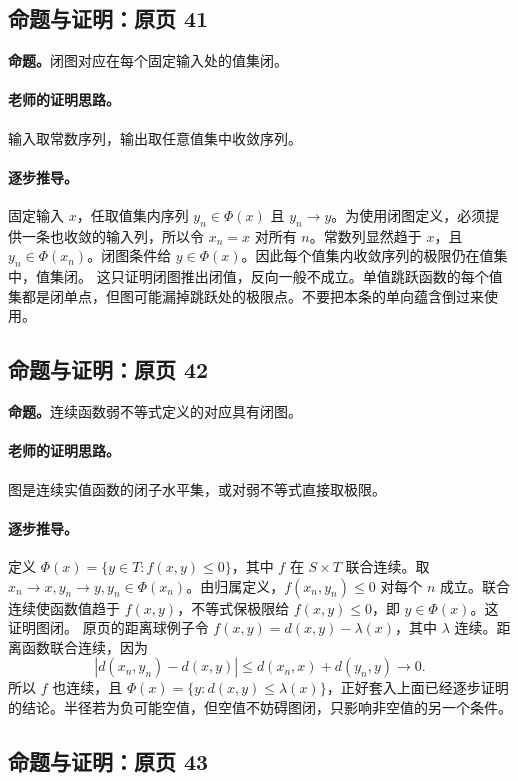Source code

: \documentclass[11pt,a4paper]{article}
\theoremstyle{definition}\newtheorem{definition}{定义}\newtheorem{example}{例}
\begin{document}
\subsection{命题与证明：原页 41}

\textbf{命题。}闭图对应在每个固定输入处的值集闭。

\paragraph{老师的证明思路。}输入取常数序列，输出取任意值集中收敛序列。

\paragraph{逐步推导。}
固定输入 $x$，任取值集内序列 $y_n\in\Phi(x)$ 且 $y_n\to y$。为使用闭图定义，必须提供一条也收敛的输入列，所以令 $x_n=x$ 对所有 $n$。常数列显然趋于 $x$，且 $y_n\in\Phi(x_n)$。闭图条件给 $y\in\Phi(x)$。因此每个值集内收敛序列的极限仍在值集中，值集闭。
这只证明闭图推出闭值，反向一般不成立。单值跳跃函数的每个值集都是闭单点，但图可能漏掉跳跃处的极限点。不要把本条的单向蕴含倒过来使用。


\subsection{命题与证明：原页 42}

\textbf{命题。}连续函数弱不等式定义的对应具有闭图。

\paragraph{老师的证明思路。}图是连续实值函数的闭子水平集，或对弱不等式直接取极限。

\paragraph{逐步推导。}
定义 $\Phi(x)=\{y\in T:f(x,y)\le0\}$，其中 $f$ 在 $S\times T$ 联合连续。取 $x_n\to x,y_n\to y,y_n\in\Phi(x_n)$。由归属定义，$f(x_n,y_n)\le0$ 对每个 $n$ 成立。联合连续使函数值趋于 $f(x,y)$，不等式保极限给 $f(x,y)\le0$，即 $y\in\Phi(x)$。这证明图闭。
原页的距离球例子令 $f(x,y)=d(x,y)-\lambda(x)$，其中 $\lambda$ 连续。距离函数联合连续，因为
\[|d(x_n,y_n)-d(x,y)|\le d(x_n,x)+d(y_n,y)\to0.\]
所以 $f$ 也连续，且 $\Phi(x)=\{y:d(x,y)\le\lambda(x)\}$，正好套入上面已经逐步证明的结论。半径若为负可能空值，但空值不妨碍图闭，只影响非空值的另一个条件。


\subsection{命题与证明：原页 43}
\end{document}
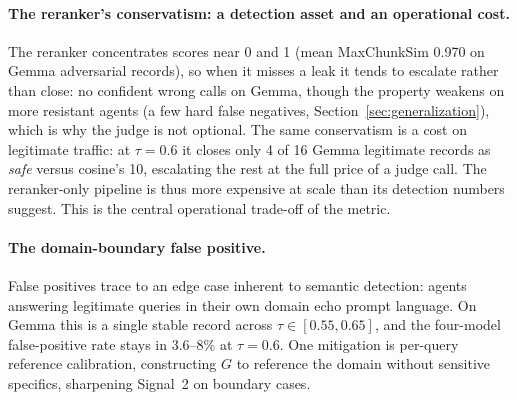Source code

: \documentclass[11pt,a4paper]{article}
\begin{document}
\paragraph{The reranker's conservatism: a detection asset and an operational cost.}
The reranker concentrates scores near 0 and 1 (mean MaxChunkSim 0.970 on Gemma adversarial
records), so when it misses a leak it tends to escalate rather than close: no confident wrong
calls on Gemma, though the property weakens on more resistant agents (a few hard false negatives,
Section~\ref{sec:generalization}), which is why the judge is not optional. The same conservatism
is a cost on legitimate traffic: at $\tau = 0.6$ it closes only 4 of 16 Gemma legitimate records
as \textit{safe} versus cosine's 10, escalating the rest at the full price of a judge call. The
reranker-only pipeline is thus more expensive at scale than its detection numbers suggest. This is
the central operational trade-off of the metric.

\paragraph{The domain-boundary false positive.}
False positives trace to an edge case inherent to semantic detection: agents answering legitimate
queries in their own domain echo prompt language. On Gemma this is a single stable record across
$\tau \in [0.55, 0.65]$, and the four-model false-positive rate stays in 3.6--8\% at $\tau = 0.6$.
One mitigation is per-query reference calibration, constructing $G$ to reference the domain
without sensitive specifics, sharpening Signal~2 on boundary cases.
\end{document}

--

◆ **What is required**: Find every line in the records that uses the string "paragraph", then copy it.

◆ **Solution to this task**:
\paragraph{老师的证明思路。}输入取常数序列，输出取任意值集中收敛序列。
\paragraph{逐步推导。}
\paragraph{老师的证明思路。}图是连续实值函数的闭子水平集，或对弱不等式直接取极限。
\paragraph{逐步推导。}
\paragraph{The reranker's conservatism: a detection asset and an operational cost.}
\paragraph{The domain-boundary false positive.}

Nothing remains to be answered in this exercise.